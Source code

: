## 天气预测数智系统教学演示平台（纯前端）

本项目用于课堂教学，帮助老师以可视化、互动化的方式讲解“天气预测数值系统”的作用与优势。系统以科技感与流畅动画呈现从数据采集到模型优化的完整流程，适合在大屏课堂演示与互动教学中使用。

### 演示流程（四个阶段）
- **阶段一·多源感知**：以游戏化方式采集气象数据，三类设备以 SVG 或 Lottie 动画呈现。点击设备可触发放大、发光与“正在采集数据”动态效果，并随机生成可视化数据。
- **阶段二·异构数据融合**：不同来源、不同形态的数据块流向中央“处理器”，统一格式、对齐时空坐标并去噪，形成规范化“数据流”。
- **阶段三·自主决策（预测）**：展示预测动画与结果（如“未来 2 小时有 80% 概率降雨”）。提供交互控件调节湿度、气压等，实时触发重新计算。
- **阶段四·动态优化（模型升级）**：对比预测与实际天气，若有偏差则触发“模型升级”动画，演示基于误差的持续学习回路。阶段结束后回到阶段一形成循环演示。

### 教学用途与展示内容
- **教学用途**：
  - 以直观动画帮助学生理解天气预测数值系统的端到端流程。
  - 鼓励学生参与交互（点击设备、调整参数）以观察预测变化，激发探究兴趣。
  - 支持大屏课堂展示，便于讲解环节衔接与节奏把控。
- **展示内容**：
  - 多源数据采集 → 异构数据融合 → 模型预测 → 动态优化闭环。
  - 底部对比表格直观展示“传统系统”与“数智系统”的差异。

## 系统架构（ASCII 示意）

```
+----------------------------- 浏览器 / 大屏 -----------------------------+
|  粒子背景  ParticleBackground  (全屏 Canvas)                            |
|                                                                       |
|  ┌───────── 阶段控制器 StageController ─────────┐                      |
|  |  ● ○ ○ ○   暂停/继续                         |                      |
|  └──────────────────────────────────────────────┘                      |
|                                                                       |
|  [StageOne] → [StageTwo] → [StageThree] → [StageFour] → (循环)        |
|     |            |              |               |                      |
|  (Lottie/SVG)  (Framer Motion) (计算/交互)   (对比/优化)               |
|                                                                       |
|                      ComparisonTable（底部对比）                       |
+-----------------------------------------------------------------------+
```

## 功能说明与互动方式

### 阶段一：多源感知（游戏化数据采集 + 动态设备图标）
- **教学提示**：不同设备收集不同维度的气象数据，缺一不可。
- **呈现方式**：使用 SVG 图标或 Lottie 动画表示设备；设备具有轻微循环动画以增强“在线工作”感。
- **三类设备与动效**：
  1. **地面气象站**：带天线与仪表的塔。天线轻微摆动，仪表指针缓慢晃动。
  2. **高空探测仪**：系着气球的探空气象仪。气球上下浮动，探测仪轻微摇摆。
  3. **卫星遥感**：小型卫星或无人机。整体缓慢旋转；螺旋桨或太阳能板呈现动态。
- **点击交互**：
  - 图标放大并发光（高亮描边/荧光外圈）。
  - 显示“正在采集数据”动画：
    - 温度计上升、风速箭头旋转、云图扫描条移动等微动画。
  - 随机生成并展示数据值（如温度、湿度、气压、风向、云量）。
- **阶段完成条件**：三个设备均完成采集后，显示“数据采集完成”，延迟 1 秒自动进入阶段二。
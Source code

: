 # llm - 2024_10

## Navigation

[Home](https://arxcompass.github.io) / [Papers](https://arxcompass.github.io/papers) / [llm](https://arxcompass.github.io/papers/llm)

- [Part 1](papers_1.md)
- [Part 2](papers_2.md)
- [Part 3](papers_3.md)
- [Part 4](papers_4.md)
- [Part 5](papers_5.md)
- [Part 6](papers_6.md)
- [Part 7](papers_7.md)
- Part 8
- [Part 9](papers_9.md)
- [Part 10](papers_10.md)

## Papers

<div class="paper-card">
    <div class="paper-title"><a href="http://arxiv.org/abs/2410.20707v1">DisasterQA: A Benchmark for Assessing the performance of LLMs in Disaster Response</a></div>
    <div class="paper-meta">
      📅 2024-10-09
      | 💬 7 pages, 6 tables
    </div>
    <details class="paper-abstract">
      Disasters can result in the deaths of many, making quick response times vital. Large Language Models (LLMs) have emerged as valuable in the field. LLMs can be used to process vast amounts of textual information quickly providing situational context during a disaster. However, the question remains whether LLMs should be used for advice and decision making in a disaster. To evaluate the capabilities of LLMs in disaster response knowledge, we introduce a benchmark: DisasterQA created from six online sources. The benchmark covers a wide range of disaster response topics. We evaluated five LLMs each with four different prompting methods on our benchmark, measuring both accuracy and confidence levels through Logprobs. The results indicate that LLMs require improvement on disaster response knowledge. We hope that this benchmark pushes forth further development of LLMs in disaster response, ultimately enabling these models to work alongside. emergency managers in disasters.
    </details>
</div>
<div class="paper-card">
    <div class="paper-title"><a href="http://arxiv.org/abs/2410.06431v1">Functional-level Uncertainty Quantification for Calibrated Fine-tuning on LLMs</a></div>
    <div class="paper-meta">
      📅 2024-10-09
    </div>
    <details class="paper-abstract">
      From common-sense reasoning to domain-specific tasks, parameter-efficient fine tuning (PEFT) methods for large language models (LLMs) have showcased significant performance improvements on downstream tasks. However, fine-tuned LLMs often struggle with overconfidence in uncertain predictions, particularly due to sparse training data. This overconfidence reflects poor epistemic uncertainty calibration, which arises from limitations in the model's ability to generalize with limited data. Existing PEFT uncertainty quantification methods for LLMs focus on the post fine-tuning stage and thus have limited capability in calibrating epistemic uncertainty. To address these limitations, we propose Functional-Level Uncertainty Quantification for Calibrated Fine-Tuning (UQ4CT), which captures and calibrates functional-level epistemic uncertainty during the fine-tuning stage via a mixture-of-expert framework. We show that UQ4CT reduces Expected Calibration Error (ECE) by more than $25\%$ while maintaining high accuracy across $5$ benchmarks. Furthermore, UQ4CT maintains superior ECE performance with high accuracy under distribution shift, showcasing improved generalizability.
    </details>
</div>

WORK TO COMPLETE |
If a line appears above, it belongs in your answer, printed exactly.

REPLY TO THE EXERCISE |
Source code

:## 天气预测数智系统教学演示平台（纯前端）

本项目用于课堂教学，帮助老师以可视化、互动化的方式讲解“天气预测数值系统”的作用与优势。系统以科技感与流畅动画呈现从数据采集到模型优化的完整流程，适合在大屏课堂演示与互动教学中使用。

### 演示流程（四个阶段）
- **阶段一·多源感知**：以游戏化方式采集气象数据，三类设备以 SVG 或 Lottie 动画呈现。点击设备可触发放大、发光与“正在采集数据”动态效果，并随机生成可视化数据。
- **阶段二·异构数据融合**：不同来源、不同形态的数据块流向中央“处理器”，统一格式、对齐时空坐标并去噪，形成规范化“数据流”。
- **阶段三·自主决策（预测）**：展示预测动画与结果（如“未来 2 小时有 80% 概率降雨”）。提供交互控件调节湿度、气压等，实时触发重新计算。
- **阶段四·动态优化（模型升级）**：对比预测与实际天气，若有偏差则触发“模型升级”动画，演示基于误差的持续学习回路。阶段结束后回到阶段一形成循环演示。

### 教学用途与展示内容
- **教学用途**：
  - 以直观动画帮助学生理解天气预测数值系统的端到端流程。
  - 鼓励学生参与交互（点击设备、调整参数）以观察预测变化，激发探究兴趣。
  - 支持大屏课堂展示，便于讲解环节衔接与节奏把控。
- **展示内容**：
  - 多源数据采集 → 异构数据融合 → 模型预测 → 动态优化闭环。
  - 底部对比表格直观展示“传统系统”与“数智系统”的差异。

## 系统架构（ASCII 示意）

```
+----------------------------- 浏览器 / 大屏 -----------------------------+
|  粒子背景  ParticleBackground  (全屏 Canvas)                            |
|                                                                       |
|  ┌───────── 阶段控制器 StageController ─────────┐                      |
|  |  ● ○ ○ ○   暂停/继续                         |                      |
|  └──────────────────────────────────────────────┘                      |
|                                                                       |
|  [StageOne] → [StageTwo] → [StageThree] → [StageFour] → (循环)        |
|     |            |              |               |                      |
|  (Lottie/SVG)  (Framer Motion) (计算/交互)   (对比/优化)               |
|                                                                       |
|                      ComparisonTable（底部对比）                       |
+-----------------------------------------------------------------------+
```

## 功能说明与互动方式

### 阶段一：多源感知（游戏化数据采集 + 动态设备图标）
- **教学提示**：不同设备收集不同维度的气象数据，缺一不可。
- **呈现方式**：使用 SVG 图标或 Lottie 动画表示设备；设备具有轻微循环动画以增强“在线工作”感。
- **三类设备与动效**：
  1. **地面气象站**：带天线与仪表的塔。天线轻微摆动，仪表指针缓慢晃动。
  2. **高空探测仪**：系着气球的探空气象仪。气球上下浮动，探测仪轻微摇摆。
  3. **卫星遥感**：小型卫星或无人机。整体缓慢旋转；螺旋桨或太阳能板呈现动态。
- **点击交互**：
  - 图标放大并发光（高亮描边/荧光外圈）。
  - 显示“正在采集数据”动画：
    - 温度计上升、风速箭头旋转、云图扫描条移动等微动画。
  - 随机生成并展示数据值（如温度、湿度、气压、风向、云量）。
- **阶段完成条件**：三个设备均完成采集后，显示“数据采集完成”，延迟 1 秒自动进入阶段二。
Source code

: # llm - 2024_10

## Navigation

[Home](https://arxcompass.github.io) / [Papers](https://arxcompass.github.io/papers) / [llm](https://arxcompass.github.io/papers/llm)

- [Part 1](papers_1.md)
- [Part 2](papers_2.md)
- [Part 3](papers_3.md)
- [Part 4](papers_4.md)
- [Part 5](papers_5.md)
- [Part 6](papers_6.md)
- [Part 7](papers_7.md)
- Part 8
- [Part 9](papers_9.md)
- [Part 10](papers_10.md)

## Papers

<div class="paper-card">
    <div class="paper-title"><a href="http://arxiv.org/abs/2410.20707v1">DisasterQA: A Benchmark for Assessing the performance of LLMs in Disaster Response</a></div>
    <div class="paper-meta">
      📅 2024-10-09
      | 💬 7 pages, 6 tables
    </div>
    <details class="paper-abstract">
      Disasters can result in the deaths of many, making quick response times vital. Large Language Models (LLMs) have emerged as valuable in the field. LLMs can be used to process vast amounts of textual information quickly providing situational context during a disaster. However, the question remains whether LLMs should be used for advice and decision making in a disaster. To evaluate the capabilities of LLMs in disaster response knowledge, we introduce a benchmark: DisasterQA created from six online sources. The benchmark covers a wide range of disaster response topics. We evaluated five LLMs each with four different prompting methods on our benchmark, measuring both accuracy and confidence levels through Logprobs. The results indicate that LLMs require improvement on disaster response knowledge. We hope that this benchmark pushes forth further development of LLMs in disaster response, ultimately enabling these models to work alongside. emergency managers in disasters.
    </details>
</div>
<div class="paper-card">
    <div class="paper-title"><a href="http://arxiv.org/abs/2410.06431v1">Functional-level Uncertainty Quantification for Calibrated Fine-tuning on LLMs</a></div>
    <div class="paper-meta">
      📅 2024-10-09
    </div>
    <details class="paper-abstract">
      From common-sense reasoning to domain-specific tasks, parameter-efficient fine tuning (PEFT) methods for large language models (LLMs) have showcased significant performance improvements on downstream tasks. However, fine-tuned LLMs often struggle with overconfidence in uncertain predictions, particularly due to sparse training data. This overconfidence reflects poor epistemic uncertainty calibration, which arises from limitations in the model's ability to generalize with limited data. Existing PEFT uncertainty quantification methods for LLMs focus on the post fine-tuning stage and thus have limited capability in calibrating epistemic uncertainty. To address these limitations, we propose Functional-Level Uncertainty Quantification for Calibrated Fine-Tuning (UQ4CT), which captures and calibrates functional-level epistemic uncertainty during the fine-tuning stage via a mixture-of-expert framework. We show that UQ4CT reduces Expected Calibration Error (ECE) by more than $25\%$ while maintaining high accuracy across $5$ benchmarks. Furthermore, UQ4CT maintains superior ECE performance with high accuracy under distribution shift, showcasing improved generalizability.
    </details>
</div>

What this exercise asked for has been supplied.